Une destruction morale
La spécialité de la ferme, c’est le veau sous la mère. « On s’inscrit dans une filière traditionnelle qui se retrouve jugée sur ses méthodes, sur ses prix de vente. Tout est soumis aux critiques lorsque vous êtes visés par une mesure sanitaire aussi destructrice », regrette Amandine. Depuis six mois, elle et son frère Nicolas ne se versent plus de salaires et bataillent pour conserver les animaux restants. « Abattre tout le troupeau, c’est notre arrêt de mort. » Un collectif « Sauvons nos vaches sur La Double » a vu le jour, regroupant plusieurs élevages périgourdins également testés positifs.

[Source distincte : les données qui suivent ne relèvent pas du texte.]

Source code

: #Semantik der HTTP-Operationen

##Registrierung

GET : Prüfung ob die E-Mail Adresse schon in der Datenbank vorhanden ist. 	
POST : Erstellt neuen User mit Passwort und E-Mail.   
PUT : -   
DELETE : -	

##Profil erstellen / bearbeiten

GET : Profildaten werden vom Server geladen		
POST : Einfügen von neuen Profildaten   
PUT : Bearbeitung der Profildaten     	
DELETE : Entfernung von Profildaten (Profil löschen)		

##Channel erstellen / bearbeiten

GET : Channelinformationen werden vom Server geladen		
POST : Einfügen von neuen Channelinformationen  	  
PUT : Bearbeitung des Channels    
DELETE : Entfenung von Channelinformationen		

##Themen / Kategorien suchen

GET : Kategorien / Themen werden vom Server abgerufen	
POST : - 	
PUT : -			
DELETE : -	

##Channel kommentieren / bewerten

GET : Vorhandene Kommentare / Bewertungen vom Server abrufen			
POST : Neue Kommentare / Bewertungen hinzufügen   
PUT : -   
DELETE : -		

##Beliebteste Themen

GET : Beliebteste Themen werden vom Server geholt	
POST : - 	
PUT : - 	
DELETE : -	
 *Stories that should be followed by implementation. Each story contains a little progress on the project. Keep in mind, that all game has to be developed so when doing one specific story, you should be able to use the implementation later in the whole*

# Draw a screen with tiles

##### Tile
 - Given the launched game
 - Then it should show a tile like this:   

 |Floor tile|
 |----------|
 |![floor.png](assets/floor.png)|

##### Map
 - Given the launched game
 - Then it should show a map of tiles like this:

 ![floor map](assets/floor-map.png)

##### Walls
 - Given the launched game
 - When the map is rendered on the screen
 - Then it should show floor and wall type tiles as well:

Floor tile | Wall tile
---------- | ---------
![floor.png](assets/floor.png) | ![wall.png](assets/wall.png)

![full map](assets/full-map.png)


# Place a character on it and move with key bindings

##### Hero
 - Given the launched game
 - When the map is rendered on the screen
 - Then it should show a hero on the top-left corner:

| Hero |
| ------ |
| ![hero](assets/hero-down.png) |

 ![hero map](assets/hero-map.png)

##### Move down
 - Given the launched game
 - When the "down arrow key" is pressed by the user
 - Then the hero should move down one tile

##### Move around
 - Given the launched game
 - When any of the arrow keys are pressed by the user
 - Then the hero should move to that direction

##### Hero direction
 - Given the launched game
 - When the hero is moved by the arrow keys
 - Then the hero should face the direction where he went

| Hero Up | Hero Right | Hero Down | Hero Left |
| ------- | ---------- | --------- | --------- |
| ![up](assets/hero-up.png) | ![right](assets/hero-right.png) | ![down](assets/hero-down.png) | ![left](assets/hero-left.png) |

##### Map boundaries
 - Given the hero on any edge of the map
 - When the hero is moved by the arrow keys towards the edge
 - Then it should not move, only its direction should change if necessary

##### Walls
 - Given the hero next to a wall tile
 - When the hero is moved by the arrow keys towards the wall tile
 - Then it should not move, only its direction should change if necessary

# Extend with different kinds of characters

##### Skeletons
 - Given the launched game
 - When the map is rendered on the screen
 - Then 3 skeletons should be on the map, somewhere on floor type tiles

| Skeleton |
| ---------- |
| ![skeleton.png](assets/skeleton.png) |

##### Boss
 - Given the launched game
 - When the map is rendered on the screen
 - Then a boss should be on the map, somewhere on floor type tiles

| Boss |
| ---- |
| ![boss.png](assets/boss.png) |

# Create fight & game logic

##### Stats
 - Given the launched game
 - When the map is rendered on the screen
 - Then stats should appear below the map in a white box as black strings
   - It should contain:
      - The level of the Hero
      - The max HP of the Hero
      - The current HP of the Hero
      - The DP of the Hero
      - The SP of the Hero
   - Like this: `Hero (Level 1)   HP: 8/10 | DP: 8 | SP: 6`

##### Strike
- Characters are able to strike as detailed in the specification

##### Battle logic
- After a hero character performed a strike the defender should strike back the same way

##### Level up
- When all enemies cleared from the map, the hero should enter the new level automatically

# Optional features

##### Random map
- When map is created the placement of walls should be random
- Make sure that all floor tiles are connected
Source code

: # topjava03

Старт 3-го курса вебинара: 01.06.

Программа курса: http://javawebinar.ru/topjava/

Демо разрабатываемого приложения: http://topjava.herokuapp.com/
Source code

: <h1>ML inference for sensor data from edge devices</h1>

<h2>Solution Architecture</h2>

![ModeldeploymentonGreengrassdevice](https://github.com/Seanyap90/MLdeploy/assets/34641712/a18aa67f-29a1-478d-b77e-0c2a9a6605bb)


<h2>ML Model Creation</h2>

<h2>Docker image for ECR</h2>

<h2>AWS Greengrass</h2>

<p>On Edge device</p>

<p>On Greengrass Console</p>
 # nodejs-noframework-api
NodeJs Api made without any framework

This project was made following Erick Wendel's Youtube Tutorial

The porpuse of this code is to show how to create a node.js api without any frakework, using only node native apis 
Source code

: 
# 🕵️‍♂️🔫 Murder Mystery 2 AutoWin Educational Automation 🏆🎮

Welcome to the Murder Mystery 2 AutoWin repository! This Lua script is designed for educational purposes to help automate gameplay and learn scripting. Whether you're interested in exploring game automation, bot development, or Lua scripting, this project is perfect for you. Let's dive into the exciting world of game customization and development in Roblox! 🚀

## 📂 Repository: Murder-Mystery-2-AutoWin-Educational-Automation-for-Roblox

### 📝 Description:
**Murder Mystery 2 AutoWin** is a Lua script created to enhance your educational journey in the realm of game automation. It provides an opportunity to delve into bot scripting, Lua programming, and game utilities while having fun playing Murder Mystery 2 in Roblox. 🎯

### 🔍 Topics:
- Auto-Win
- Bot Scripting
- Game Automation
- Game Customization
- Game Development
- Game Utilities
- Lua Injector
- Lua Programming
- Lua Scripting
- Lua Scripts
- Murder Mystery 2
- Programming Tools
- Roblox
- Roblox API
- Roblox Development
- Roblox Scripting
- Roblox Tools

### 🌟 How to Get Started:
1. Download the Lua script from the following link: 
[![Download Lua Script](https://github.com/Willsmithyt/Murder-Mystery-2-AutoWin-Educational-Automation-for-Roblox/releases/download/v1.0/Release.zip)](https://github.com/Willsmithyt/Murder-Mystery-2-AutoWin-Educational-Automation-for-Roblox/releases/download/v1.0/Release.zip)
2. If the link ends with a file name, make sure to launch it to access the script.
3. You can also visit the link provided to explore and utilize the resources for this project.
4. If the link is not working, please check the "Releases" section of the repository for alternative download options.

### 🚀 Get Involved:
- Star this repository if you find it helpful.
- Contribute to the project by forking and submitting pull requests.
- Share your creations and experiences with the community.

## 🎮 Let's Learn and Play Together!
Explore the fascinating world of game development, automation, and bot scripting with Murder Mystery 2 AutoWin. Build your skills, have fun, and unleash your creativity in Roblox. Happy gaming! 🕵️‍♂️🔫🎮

Tous réclament la mise en place d’un abattage partiel, plus de transparence et de « fiabilité » dans les résultats d’analyses « non transmis aux éleveurs » ainsi qu’une harmonisation des méthodes de test. « La force du collectif, c’est d’avancer ensemble sur ces questions. Seuls, on est tout petits.» Après le choc de l’annonce, la prise en charge de l’abattage incombe à l’éleveur. « Il faut contacter le marchand de bestiaux pour l’enlèvement, le boucher qui voudra bien de nos animaux. » Deux experts évalueront les vaches, à la discrétion du boucher qui fera son prix. « Ensuite, l’Etat comblera la différence mais elle ne couvrira jamais la valeur réelle de nos bêtes », explique Amandine.
Accepter ou lutter
Résister à la procédure administrative a ses limites. « En réalité, si vous ne rentrez pas dans le rang, vous perdez vos chances d’être indemnisés et jusqu’à 30% du montant si vous ne repeuplez pas le troupeau dans l’année », dénonce l’éleveuse. « Donc, si vous voulez récupérer votre statut indemne, il faut se taire. » A Eyzerac, à moins d’une centaine de kilomètres de la ferme des Béchade, Serge Deschamps, éleveur bio, s’oppose lui aussi à l’abattage total de son troupeau touché par la tuberculose bovine. Début juin, il a entamé une grève de la faim. La préfecture de Dordogne a annoncé le 11 juin que les 14 bêtes lui restant bénéficieront d’un nouveau test. « Cela fait 40 ans que l’Etat fait abattre nos troupeaux. Serge sera un pionnier s’il parvient à faire bouger les lignes », assure Amandine Béchade.